[英]how to iterate over Pandas data frame and update based on previous rows
I have some code which I got to work but it's rather slow. 我有一些需要工作的代码,但是速度很慢。 I need to update a table of trades and quotes. 我需要更新交易表和报价表。 The base table is like this: 基表是这样的:
+--------+-----------+----------+----------+--------+----------+
| Symbol | Timestamp | BidPrice | AskPrice | Price | Quantity |
+--------+-----------+----------+----------+--------+----------+
| MSFT | 9:00 | | | 46.98 | 140 |
| MSFT | 9:01 | | | 46.99 | 100 |
| MSFT | 9:02 | | | 47 | 400 |
| MSFT | 9:03 | | | 47 | 100 |
| MSFT | 9:04 | 46.87 | 46.99 | | |
| MSFT | 9:05 | | | 46.89 | 100 |
| MSFT | 9:06 | | | 46.95 | 600 |
| MSFT | 9:07 | 46.91 | 46.99 | | |
| MSFT | 9:08 | 46.91 | 46.97 | | |
| MSFT | 9:09 | | | 46.935 | 100 |
| MSFT | 9:10 | 46.89 | 46.96 | | |
| MSFT | 9:11 | | | 46.93 | 100 |
| MSFT | 9:12 | | | 46.91 | 100 |
+--------+-----------+----------+----------+--------+----------+
I need to set the bid and price for each trade (there is a Price but no bid/ask). 我需要为每个交易设置出价和价格(有价格,但没有出价/要价)。 So starting with bid = 46.8 and ask = 47, set the values, and when those values change, set new values. 因此,以bid = 46.8并要求= 47开始,设置值,然后在这些值更改时设置新值。 Like this: 像这样:
+--------+-----------+----------+----------+--------+----------+
| Symbol | Timestamp | BidPrice | AskPrice | Price | Quantity |
+--------+-----------+----------+----------+--------+----------+
| MSFT | 9:00 | 46.8 | 47 | 46.98 | 140 |
| MSFT | 9:01 | 46.8 | 47 | 46.99 | 100 |
| MSFT | 9:02 | 46.8 | 47 | 47 | 400 |
| MSFT | 9:03 | 46.8 | 47 | 47 | 100 |
| MSFT | 9:04 | 46.87 | 46.99 | | |
| MSFT | 9:05 | 46.87 | 46.99 | 46.89 | 100 |
| MSFT | 9:06 | 46.87 | 46.99 | 46.95 | 600 |
| MSFT | 9:07 | 46.91 | 46.99 | | |
| MSFT | 9:08 | 46.91 | 46.97 | | |
| MSFT | 9:09 | 46.91 | 46.97 | 46.935 | 100 |
| MSFT | 9:10 | 46.89 | 46.96 | | |
| MSFT | 9:11 | 46.89 | 46.96 | 46.93 | 100 |
| MSFT | 9:12 | 46.89 | 46.96 | 46.91 | 100 |
+--------+-----------+----------+----------+--------+----------+
I worked this out iterating over rows, but for 112k rows, it takes 35 seconds. 我反复遍历了行,但是对于112k行,这需要35秒。
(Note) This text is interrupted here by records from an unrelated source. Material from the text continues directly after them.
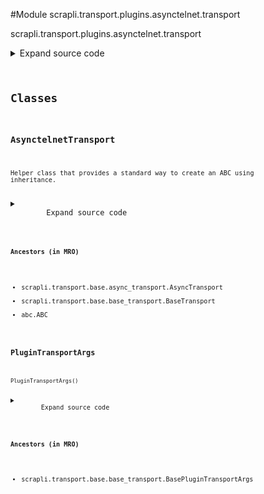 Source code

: <link rel="preload stylesheet" as="style" href="https://cdnjs.cloudflare.com/ajax/libs/10up-sanitize.css/11.0.1/sanitize.min.css" integrity="sha256-PK9q560IAAa6WVRRh76LtCaI8pjTJ2z11v0miyNNjrs=" crossorigin>
<link rel="preload stylesheet" as="style" href="https://cdnjs.cloudflare.com/ajax/libs/10up-sanitize.css/11.0.1/typography.min.css" integrity="sha256-7l/o7C8jubJiy74VsKTidCy1yBkRtiUGbVkYBylBqUg=" crossorigin>
<link rel="stylesheet preload" as="style" href="https://cdnjs.cloudflare.com/ajax/libs/highlight.js/10.1.1/styles/github.min.css" crossorigin>
<script defer src="https://cdnjs.cloudflare.com/ajax/libs/highlight.js/10.1.1/highlight.min.js" integrity="sha256-Uv3H6lx7dJmRfRvH8TH6kJD1TSK1aFcwgx+mdg3epi8=" crossorigin></script>
<script>window.addEventListener('DOMContentLoaded', () => hljs.initHighlighting())</script>















#Module scrapli.transport.plugins.asynctelnet.transport

scrapli.transport.plugins.asynctelnet.transport

<details class="source">
    <summary>
        <span>Expand source code</span>
    </summary>
    <pre>
        <code class="python">
"""scrapli.transport.plugins.asynctelnet.transport"""
import asyncio
import socket
from dataclasses import dataclass
from typing import Optional

from scrapli.decorators import TransportTimeout
from scrapli.exceptions import (
    ScrapliAuthenticationFailed,
    ScrapliConnectionError,
    ScrapliConnectionNotOpened,
)
from scrapli.transport.base import AsyncTransport, BasePluginTransportArgs, BaseTransportArgs

# telnet control characters we care about
IAC = bytes([255])
DONT = bytes([254])
DO = bytes([253])
WONT = bytes([252])
WILL = bytes([251])
TERM_TYPE = bytes([24])
SUPPRESS_GO_AHEAD = bytes([3])


@dataclass()
class PluginTransportArgs(BasePluginTransportArgs):
    pass


class AsynctelnetTransport(AsyncTransport):
    def __init__(
        self, base_transport_args: BaseTransportArgs, plugin_transport_args: PluginTransportArgs
    ) -> None:
        super().__init__(base_transport_args=base_transport_args)
        self.plugin_transport_args = plugin_transport_args

        self.stdout: Optional[asyncio.StreamReader] = None
        self.stdin: Optional[asyncio.StreamWriter] = None

        self._initial_buf = b""
        self._stdout_binary_transmission = False

    def _handle_control_chars_response(self, control_buf: bytes, c: bytes) -> bytes:
        """ "
        Handle the actual response to control characters

        Broken up to be easier to test as well as to appease mr. mccabe

        Args:
            control_buf: current control_buf to work with
            c: currently read control char to process

        Returns:
            bytes: updated control_buf

        Raises:
            ScrapliConnectionNotOpened: if connection is not opened for some reason

        """
        if not self.stdin:
            raise ScrapliConnectionNotOpened

        # control_buf is empty, lets see if we got a control character
        if not control_buf:
            if c != IAC:
                # add whatever character we read to the "normal" output buf so it gets sent off
                # to the auth method later (username/show prompts may show up here)
                self._initial_buf += c
            else:
                # we got a control character, put it into the control_buf
                control_buf += c

        elif len(control_buf) == 1 and c in (DO, DONT, WILL, WONT):
            # control buf already has the IAC byte loaded, if the next char is DO/DONT/WILL/WONT
            # add that into the control buffer and move on
            control_buf += c

        elif len(control_buf) == 2:
            # control buffer is already loaded with IAC and directive, we now have an option to
            # deal with, create teh base command out of the existing buffer then reset the buf
            # for the next go around
            cmd = control_buf[1:2]
            control_buf = b""

            if (cmd == DO) and (c == SUPPRESS_GO_AHEAD):
                # if server says do suppress go ahead we say will for that option
                self.stdin.write(IAC + WILL + c)
            elif cmd in (DO, DONT):
                # if server says do/dont we always say wont for that option
                self.stdin.write(IAC + WONT + c)
            elif cmd == WILL:
                # if server says will we always say do for that option
                self.stdin.write(IAC + DO + c)
            elif cmd == WONT:
                # if server says wont we always say dont for that option
                self.stdin.write(IAC + DONT + c)

        return control_buf

    async def _handle_control_chars(self) -> None:
        """ "
        Handle control characters -- nearly identical to CPython telnetlib

        Basically we want to read and "decline" any and all control options that the server proposes
        to us -- so if they say "DO" XYZ directive, we say "DONT", if they say "WILL" we say "WONT".

        Args:
            N/A

        Returns:
            None

        Raises:
            ScrapliConnectionNotOpened: if connection is not opened for some reason
            ScrapliConnectionNotOpened: if we read an empty byte string from the reader -- this
                indicates the server sent an EOF -- see #142

        """
        if not self.stdout:
            raise ScrapliConnectionNotOpened

        # control_buf is the buffer for control characters, we reset this after being "done" with
        # responding to a control sequence, so it always represents the "current" control sequence
        # we are working on responding to
        control_buf = b""

        # initial read timeout for control characters can be 1/4 of socket timeout, after reading a
        # single byte we crank it way down; the next value used to be 0.1 but this was causing some
        # issues for folks that had devices behaving very slowly... so hopefully 1/10 is a
        # reasonable value for the follow up char read timeout... of course we will return early if
        # we do get a char in the buffer so it should be all good!
        char_read_timeout = self._base_transport_args.timeout_socket / 4

        while True:
            try:
                c = await asyncio.wait_for(self.stdout.read(1), timeout=char_read_timeout)
                if not c:
                    raise ScrapliConnectionNotOpened("server returned EOF, connection not opened")
            except asyncio.TimeoutError:
                return
            char_read_timeout = self._base_transport_args.timeout_socket / 10
            control_buf = self._handle_control_chars_response(control_buf=control_buf, c=c)

    async def open(self) -> None:
        self._pre_open_closing_log(closing=False)

        try:
            fut = asyncio.open_connection(
                host=self._base_transport_args.host, port=self._base_transport_args.port
            )
            self.stdout, self.stdin = await asyncio.wait_for(
                fut, timeout=self._base_transport_args.timeout_socket
            )
        except ConnectionError as exc:
            msg = f"Failed to open telnet session to host {self._base_transport_args.host}"
            if "connection refused" in str(exc).lower():
                msg = (
                    f"Failed to open telnet session to host {self._base_transport_args.host}, "
                    "connection refused"
                )
            raise ScrapliConnectionError(msg) from exc
        except (OSError, socket.gaierror) as exc:
            msg = (
                f"Failed to open telnet session to host {self._base_transport_args.host} -- "
                "do you have a bad host/port?"
            )
            raise ScrapliConnectionError(msg) from exc
        except asyncio.TimeoutError as exc:
            msg = "timed out opening connection to device"
            self.logger.critical(msg)
            raise ScrapliAuthenticationFailed(msg) from exc

        await self._handle_control_chars()

        self._post_open_closing_log(closing=False)

    def close(self) -> None:
        self._pre_open_closing_log(closing=True)

        if self.stdin:
            self.stdin.close()

            try:
                self.stdin.close()
            except AttributeError:
                # wait closed only in 3.7+... unclear if we should be doing something else for 3.6?
                # it doesnt seem to hurt anything...
                pass

        self.stdin = None
        self.stdout = None

        self._post_open_closing_log(closing=True)

    def isalive(self) -> bool:
        if not self.stdin or not self.stdout:
            return False
        return not self.stdout.at_eof()

    @TransportTimeout("timed out reading from transport")
    async def read(self) -> bytes:
        if not self.stdout:
            raise ScrapliConnectionNotOpened

        if self._initial_buf:
            buf = self._initial_buf
            self._initial_buf = b""
            return buf

        try:
            buf = await self.stdout.read(65535)
            # nxos at least sends "binary transmission" control char, but seems to not (afaik?)
            # actually advertise it during the control protocol exchange, causing us to not be able
            # to "know" that it is in binary transmit mode until later... so we will just always
            # strip this option (b"\x00") out of the buffered data...
            buf = buf.replace(b"\x00", b"")
        except EOFError as exc:
            raise ScrapliConnectionError(
                "encountered EOF reading from transport; typically means the device closed the "
                "connection"
            ) from exc

        return buf

    def write(self, channel_input: bytes) -> None:
        if not self.stdin:
            raise ScrapliConnectionNotOpened
        self.stdin.write(channel_input)
        </code>
    </pre>
</details>




## Classes

### AsynctelnetTransport


```text
Helper class that provides a standard way to create an ABC using
inheritance.
```

<details class="source">
    <summary>
        <span>Expand source code</span>
    </summary>
    <pre>
        <code class="python">
class AsynctelnetTransport(AsyncTransport):
    def __init__(
        self, base_transport_args: BaseTransportArgs, plugin_transport_args: PluginTransportArgs
    ) -> None:
        super().__init__(base_transport_args=base_transport_args)
        self.plugin_transport_args = plugin_transport_args

        self.stdout: Optional[asyncio.StreamReader] = None
        self.stdin: Optional[asyncio.StreamWriter] = None

        self._initial_buf = b""
        self._stdout_binary_transmission = False

    def _handle_control_chars_response(self, control_buf: bytes, c: bytes) -> bytes:
        """ "
        Handle the actual response to control characters

        Broken up to be easier to test as well as to appease mr. mccabe

        Args:
            control_buf: current control_buf to work with
            c: currently read control char to process

        Returns:
            bytes: updated control_buf

        Raises:
            ScrapliConnectionNotOpened: if connection is not opened for some reason

        """
        if not self.stdin:
            raise ScrapliConnectionNotOpened

        # control_buf is empty, lets see if we got a control character
        if not control_buf:
            if c != IAC:
                # add whatever character we read to the "normal" output buf so it gets sent off
                # to the auth method later (username/show prompts may show up here)
                self._initial_buf += c
            else:
                # we got a control character, put it into the control_buf
                control_buf += c

        elif len(control_buf) == 1 and c in (DO, DONT, WILL, WONT):
            # control buf already has the IAC byte loaded, if the next char is DO/DONT/WILL/WONT
            # add that into the control buffer and move on
            control_buf += c

        elif len(control_buf) == 2:
            # control buffer is already loaded with IAC and directive, we now have an option to
            # deal with, create teh base command out of the existing buffer then reset the buf
            # for the next go around
            cmd = control_buf[1:2]
            control_buf = b""

            if (cmd == DO) and (c == SUPPRESS_GO_AHEAD):
                # if server says do suppress go ahead we say will for that option
                self.stdin.write(IAC + WILL + c)
            elif cmd in (DO, DONT):
                # if server says do/dont we always say wont for that option
                self.stdin.write(IAC + WONT + c)
            elif cmd == WILL:
                # if server says will we always say do for that option
                self.stdin.write(IAC + DO + c)
            elif cmd == WONT:
                # if server says wont we always say dont for that option
                self.stdin.write(IAC + DONT + c)

        return control_buf

    async def _handle_control_chars(self) -> None:
        """ "
        Handle control characters -- nearly identical to CPython telnetlib

        Basically we want to read and "decline" any and all control options that the server proposes
        to us -- so if they say "DO" XYZ directive, we say "DONT", if they say "WILL" we say "WONT".

        Args:
            N/A

        Returns:
            None

        Raises:
            ScrapliConnectionNotOpened: if connection is not opened for some reason
            ScrapliConnectionNotOpened: if we read an empty byte string from the reader -- this
                indicates the server sent an EOF -- see #142

        """
        if not self.stdout:
            raise ScrapliConnectionNotOpened

        # control_buf is the buffer for control characters, we reset this after being "done" with
        # responding to a control sequence, so it always represents the "current" control sequence
        # we are working on responding to
        control_buf = b""

        # initial read timeout for control characters can be 1/4 of socket timeout, after reading a
        # single byte we crank it way down; the next value used to be 0.1 but this was causing some
        # issues for folks that had devices behaving very slowly... so hopefully 1/10 is a
        # reasonable value for the follow up char read timeout... of course we will return early if
        # we do get a char in the buffer so it should be all good!
        char_read_timeout = self._base_transport_args.timeout_socket / 4

        while True:
            try:
                c = await asyncio.wait_for(self.stdout.read(1), timeout=char_read_timeout)
                if not c:
                    raise ScrapliConnectionNotOpened("server returned EOF, connection not opened")
            except asyncio.TimeoutError:
                return
            char_read_timeout = self._base_transport_args.timeout_socket / 10
            control_buf = self._handle_control_chars_response(control_buf=control_buf, c=c)

    async def open(self) -> None:
        self._pre_open_closing_log(closing=False)

        try:
            fut = asyncio.open_connection(
                host=self._base_transport_args.host, port=self._base_transport_args.port
            )
            self.stdout, self.stdin = await asyncio.wait_for(
                fut, timeout=self._base_transport_args.timeout_socket
            )
        except ConnectionError as exc:
            msg = f"Failed to open telnet session to host {self._base_transport_args.host}"
            if "connection refused" in str(exc).lower():
                msg = (
                    f"Failed to open telnet session to host {self._base_transport_args.host}, "
                    "connection refused"
                )
            raise ScrapliConnectionError(msg) from exc
        except (OSError, socket.gaierror) as exc:
            msg = (
                f"Failed to open telnet session to host {self._base_transport_args.host} -- "
                "do you have a bad host/port?"
            )
            raise ScrapliConnectionError(msg) from exc
        except asyncio.TimeoutError as exc:
            msg = "timed out opening connection to device"
            self.logger.critical(msg)
            raise ScrapliAuthenticationFailed(msg) from exc

        await self._handle_control_chars()

        self._post_open_closing_log(closing=False)

    def close(self) -> None:
        self._pre_open_closing_log(closing=True)

        if self.stdin:
            self.stdin.close()

            try:
                self.stdin.close()
            except AttributeError:
                # wait closed only in 3.7+... unclear if we should be doing something else for 3.6?
                # it doesnt seem to hurt anything...
                pass

        self.stdin = None
        self.stdout = None

        self._post_open_closing_log(closing=True)

    def isalive(self) -> bool:
        if not self.stdin or not self.stdout:
            return False
        return not self.stdout.at_eof()

    @TransportTimeout("timed out reading from transport")
    async def read(self) -> bytes:
        if not self.stdout:
            raise ScrapliConnectionNotOpened

        if self._initial_buf:
            buf = self._initial_buf
            self._initial_buf = b""
            return buf

        try:
            buf = await self.stdout.read(65535)
            # nxos at least sends "binary transmission" control char, but seems to not (afaik?)
            # actually advertise it during the control protocol exchange, causing us to not be able
            # to "know" that it is in binary transmit mode until later... so we will just always
            # strip this option (b"\x00") out of the buffered data...
            buf = buf.replace(b"\x00", b"")
        except EOFError as exc:
            raise ScrapliConnectionError(
                "encountered EOF reading from transport; typically means the device closed the "
                "connection"
            ) from exc

        return buf

    def write(self, channel_input: bytes) -> None:
        if not self.stdin:
            raise ScrapliConnectionNotOpened
        self.stdin.write(channel_input)
        </code>
    </pre>
</details>


#### Ancestors (in MRO)
- scrapli.transport.base.async_transport.AsyncTransport
- scrapli.transport.base.base_transport.BaseTransport
- abc.ABC



### PluginTransportArgs


```text
PluginTransportArgs()
```

<details class="source">
    <summary>
        <span>Expand source code</span>
    </summary>
    <pre>
        <code class="python">
@dataclass()
class PluginTransportArgs(BasePluginTransportArgs):
    pass
        </code>
    </pre>
</details>


#### Ancestors (in MRO)
- scrapli.transport.base.base_transport.BasePluginTransportArgs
for i, row in qts_trd.iterrows():
if np.isnan(row['Price']):
bid = row['BidPrice']
ask = row['AskPrice']
if np.isnan(row['BidPrice']):
qts_trd.at[i,'BidPrice'] = bid
qts_trd.at[i,'AskPrice'] = ask
I know the basics of lambda functions, applying the same one to every row. 我知道lambda函数的基础,将相同的函数应用于每一行。 I think it's quicker, but as you see it changes. 我认为它更快,但是正如您所见,它会发生变化。 Is there any more efficient/quicker way to do it? 有没有更有效/快捷的方法来做到这一点?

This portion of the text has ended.